Allgemeine Gesundheit
Epidemiologische Untersuchungen zeigen immer mehr, dass ein Zusammenhang besteht zwischen Mundkrankheiten und der allgemeinen
Gesundheit. Die Translokation von Mikroorganismen aus dem Mund in den Blutkreislauf kann in der Ätiologie verschiedener
systemischer Erkrankungen ein Faktor sein. Die Rolle von Laktobazillen zur Förderung der Mundgesundheit beschränkt sich daher auch
nicht auf die oben genannten Indikationen. Die Kombination der in dieser Monografie aufgeführten Laktobazillen sorgt durch optimale
Synergie für einzigartige Effekte in der Wiederherstellung der Mundflora und bietet durch verschiedene Wirkungsmechanismen eine
breite Anwendbarkeit in der Prävention und Erhaltung der allgemeinen Gesundheit.
KONTRAINDIKATIONEN
Die in Probiotika verwendeten Bakterienstämme werden, basierend auf einer "history of safe use", für sicher erachtet. Außerdem evaluiert
die Europäische Behörde für Lebensmittelsicherheit (EFSA) jedes Jahr die neuen wissenschaftlichen Daten, die auch Untersuchungen an
Kleinkindern und Neugeborenen mit einschließen, und verarbeitet ihre Ergebnisse in der sogenannten QPS-Liste sicherer Stämme.
Obwohl eine Reihe von Stämmen spezifisch bei Schwangeren und Neugeborenen untersucht wurden, sind bisher nur wenig Daten zu den
kurz- und langfristigen Wirkungen anderer Laktobazillen auf Schwangere und Säuglinge bekannt.
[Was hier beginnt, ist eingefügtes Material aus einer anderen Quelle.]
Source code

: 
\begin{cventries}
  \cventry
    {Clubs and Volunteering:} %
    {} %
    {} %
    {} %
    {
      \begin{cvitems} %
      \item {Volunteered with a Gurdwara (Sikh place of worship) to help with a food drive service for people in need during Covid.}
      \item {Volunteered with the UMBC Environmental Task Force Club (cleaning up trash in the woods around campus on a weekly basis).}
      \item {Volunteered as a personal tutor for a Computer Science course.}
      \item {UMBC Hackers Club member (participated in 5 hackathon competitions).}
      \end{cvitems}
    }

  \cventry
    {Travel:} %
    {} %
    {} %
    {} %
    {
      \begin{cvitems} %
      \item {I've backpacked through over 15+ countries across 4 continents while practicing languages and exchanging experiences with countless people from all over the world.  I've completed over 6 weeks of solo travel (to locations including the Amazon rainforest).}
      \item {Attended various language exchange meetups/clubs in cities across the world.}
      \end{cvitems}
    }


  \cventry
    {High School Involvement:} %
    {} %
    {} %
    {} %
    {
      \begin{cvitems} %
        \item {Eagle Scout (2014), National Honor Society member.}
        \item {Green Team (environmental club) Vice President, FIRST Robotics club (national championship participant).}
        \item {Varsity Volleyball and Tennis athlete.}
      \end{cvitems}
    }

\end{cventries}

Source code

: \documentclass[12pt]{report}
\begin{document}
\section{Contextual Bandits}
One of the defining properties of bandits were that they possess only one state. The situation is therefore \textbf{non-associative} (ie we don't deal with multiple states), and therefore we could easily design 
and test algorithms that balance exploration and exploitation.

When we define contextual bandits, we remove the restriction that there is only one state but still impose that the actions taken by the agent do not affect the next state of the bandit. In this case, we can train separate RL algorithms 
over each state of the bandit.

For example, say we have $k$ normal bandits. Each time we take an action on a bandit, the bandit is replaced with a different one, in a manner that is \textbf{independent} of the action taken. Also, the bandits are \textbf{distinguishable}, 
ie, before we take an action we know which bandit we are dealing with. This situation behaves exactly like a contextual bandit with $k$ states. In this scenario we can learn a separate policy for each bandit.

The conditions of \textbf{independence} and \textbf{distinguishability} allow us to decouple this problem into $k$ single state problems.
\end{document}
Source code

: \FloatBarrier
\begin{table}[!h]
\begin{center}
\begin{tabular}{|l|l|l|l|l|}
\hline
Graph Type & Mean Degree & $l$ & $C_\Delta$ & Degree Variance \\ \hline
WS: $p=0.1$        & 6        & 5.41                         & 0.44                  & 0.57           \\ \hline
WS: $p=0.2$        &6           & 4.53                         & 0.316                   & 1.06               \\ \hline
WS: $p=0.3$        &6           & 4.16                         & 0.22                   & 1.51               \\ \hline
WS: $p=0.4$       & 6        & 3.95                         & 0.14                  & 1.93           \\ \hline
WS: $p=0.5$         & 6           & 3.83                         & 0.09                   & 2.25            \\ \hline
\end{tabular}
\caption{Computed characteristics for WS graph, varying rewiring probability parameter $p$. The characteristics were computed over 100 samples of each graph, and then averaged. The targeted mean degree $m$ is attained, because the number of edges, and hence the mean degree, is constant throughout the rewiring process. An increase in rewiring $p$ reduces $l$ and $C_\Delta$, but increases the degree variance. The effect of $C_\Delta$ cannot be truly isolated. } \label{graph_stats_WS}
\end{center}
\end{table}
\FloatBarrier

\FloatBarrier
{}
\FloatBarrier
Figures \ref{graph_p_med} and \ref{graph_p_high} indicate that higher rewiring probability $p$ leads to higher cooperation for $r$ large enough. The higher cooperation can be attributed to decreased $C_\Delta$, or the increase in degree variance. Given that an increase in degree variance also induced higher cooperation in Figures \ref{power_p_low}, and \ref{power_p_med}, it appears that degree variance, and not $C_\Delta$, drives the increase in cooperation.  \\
Bei Personen mit geschwächtem
Immunsystem und bei Patienten mit ernsthaften Darmproblemen ist eventuell Vorsicht angebracht. Wenden Sie sich hierzu an Ihren Arzt.
NEBENWIRKUNGEN
Von Laktobazillen sind keine nennenswerten Nebenwirkungen bekannt. Zu Beginn der Behandlung können harmlose gastrointestinale
Effekte wie Völlegefühl und leichte Darmkrämpfe auftreten.
INTERAKTION
Wechselwirkungen mit Antibiotika sind möglich. Fragen Sie hierzu bitte Ihren Arzt oder Apotheker.
ANWENDUNG
Bei probiotischen Laktobazillen in einer Mundspülung ist die Kontaktdauer mit dem Mundepithel sehr wichtig. Eine Spüldauer von
mindestens 10 Minuten wird empfohlen, wobei die gesamte Menge nach und nach ausgetrunken wird.
Zeit der Einnahme: am besten vor dem Schlafengehen (ante noctem).